Aioanei Rares schaiba at gmail.com
Sat Nov 22 18:42:31 UTC 2008


Les Mikesell wrote:
> Ralf Corsepius wrote:
>
>>>>>> Problem: We need more and wider testing. Why don't we get more 
>>>>>> testing?
>>>>>  .. because this work is not attractive. It's boring work without
>>>>>  proper credit in open source community.

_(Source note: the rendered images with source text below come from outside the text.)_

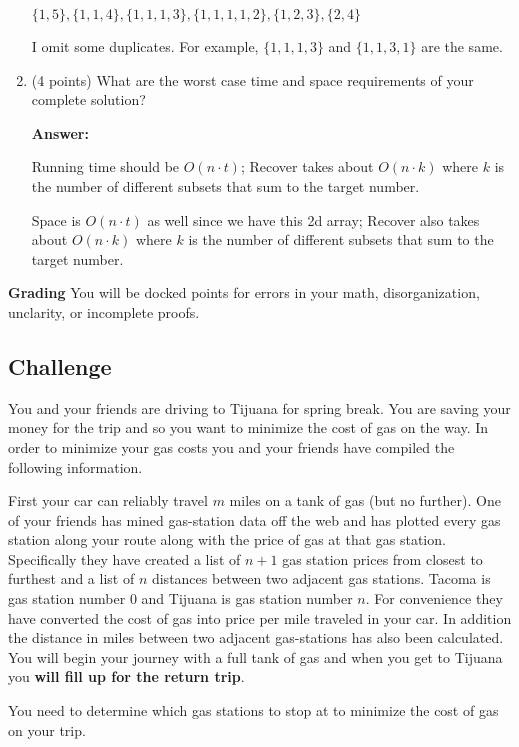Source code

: \documentclass[paper=a4, fontsize=11pt]{scrartcl}
\numberwithin{equation}{section}		%
\numberwithin{figure}{section}			%
\numberwithin{table}{section}				%
\begin{document}
\begin{enumerate}
$\{1,5\}, \{1,1,4\}, \{1,1,1,3\}, \{1,1,1,1,2\}, \{1,2,3\}, \{2,4\}$

I omit some duplicates. For example, $\{1,1,1,3\}$ and $\{1,1,3,1\}$ are the same.

\item (4 points) What are the worst case time and space requirements of your complete solution?

\textbf{Answer:}

Running time should be $O(n\cdot t)$; Recover takes about $O(n\cdot k)$ where $k$ is the number of different subsets that sum to the target number.

Space is $O(n\cdot t)$ as well since we have this 2d array; Recover also takes about $O(n\cdot k)$ where $k$ is the number of different subsets that sum to the target number.


\end{enumerate}

\noindent\textbf{Grading} You will be docked points for errors in your math, disorganization, unclarity, or incomplete proofs. 

\subsection{Challenge}

You and your friends are driving to Tijuana for spring break.  You are saving your money for the trip and so you want to minimize the cost of gas on the way.  In order to minimize your gas costs you and your friends have compiled the following information.  

First your car can reliably travel $m$ miles on a tank of gas (but no further).  One of your friends has mined gas-station data off the web and has plotted every gas station along your route along with the price of gas at that gas station.  Specifically they have created a list of $n + 1$ gas station prices from closest to furthest and a list of $n$ distances between two adjacent gas stations.  Tacoma is gas station number $0$ and Tijuana is gas station number $n$.  For convenience they have converted the cost of gas into price per mile traveled in your car.  
In addition the distance in miles between two adjacent gas-stations has also been calculated.  You will begin your journey with a full tank of gas and when you get to Tijuana you \textbf{will fill up for the return trip}.

You need to determine which gas stations to stop at to minimize the cost of gas on your trip.
\end{document}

>>>> Right. Furthermore, testing implies finding bugs, discussing, 
>>>> struggling
>>>> and arguing with package maintainers and upstreams. Not necessarily a
>>>> way to make friends :)
>>>>
>>>> However, I think the primary cause in is Fedora's work-flow and 
>>>> Fedora's
>>>> infrastructure. I find them not to be really helpful to such 
>>>> endeavors.
>>> I do think Windows has improved a lot since they added the crash 
>>> reporter.  OS X has one 
>>
>> These are closed source OSes - They don't have any alternative but such
>> "user participation programs" - OSS has alternatives.
>
> Beg your pardon, but having the option (requirement?) to fix broken 
> stuff myself has never been all that appealing to me as an aspect of 
> open source.  I look to it more for the benefits of re-using code that 
> is already well tested.  Of course that doesn't work out all that well 
> in a project that keeps changing things...
>
>>> - and I though Ubuntu included one too although I haven't seen 
>>> anything trip it.
>> Gnome had one for many years (bug-buddy), ... I don't recall having seen
>> it providing any substantial improvement to Gnome.
>>
>> Now the kernel also has one (kerneloops) ... We'll see if it will
>> provide improvements.
>
> How does that work?  I'd think a dead kernel or one that doesn't boot 
> would have a hard time reporting it's problems.
>
A kernel oops is not a crash and it doesn't render the kernel 
unbootable. See http://en.wikipedia.org/wiki/Linux_kernel_oops .
>> My expectations on such tools are very low. Many users switch them off
>> and developers/maintainers tend to ignore them as noise.
>
> If the developers ignore the information, then at least they should 
> stop blaming the lack of testers for the lingering bugs.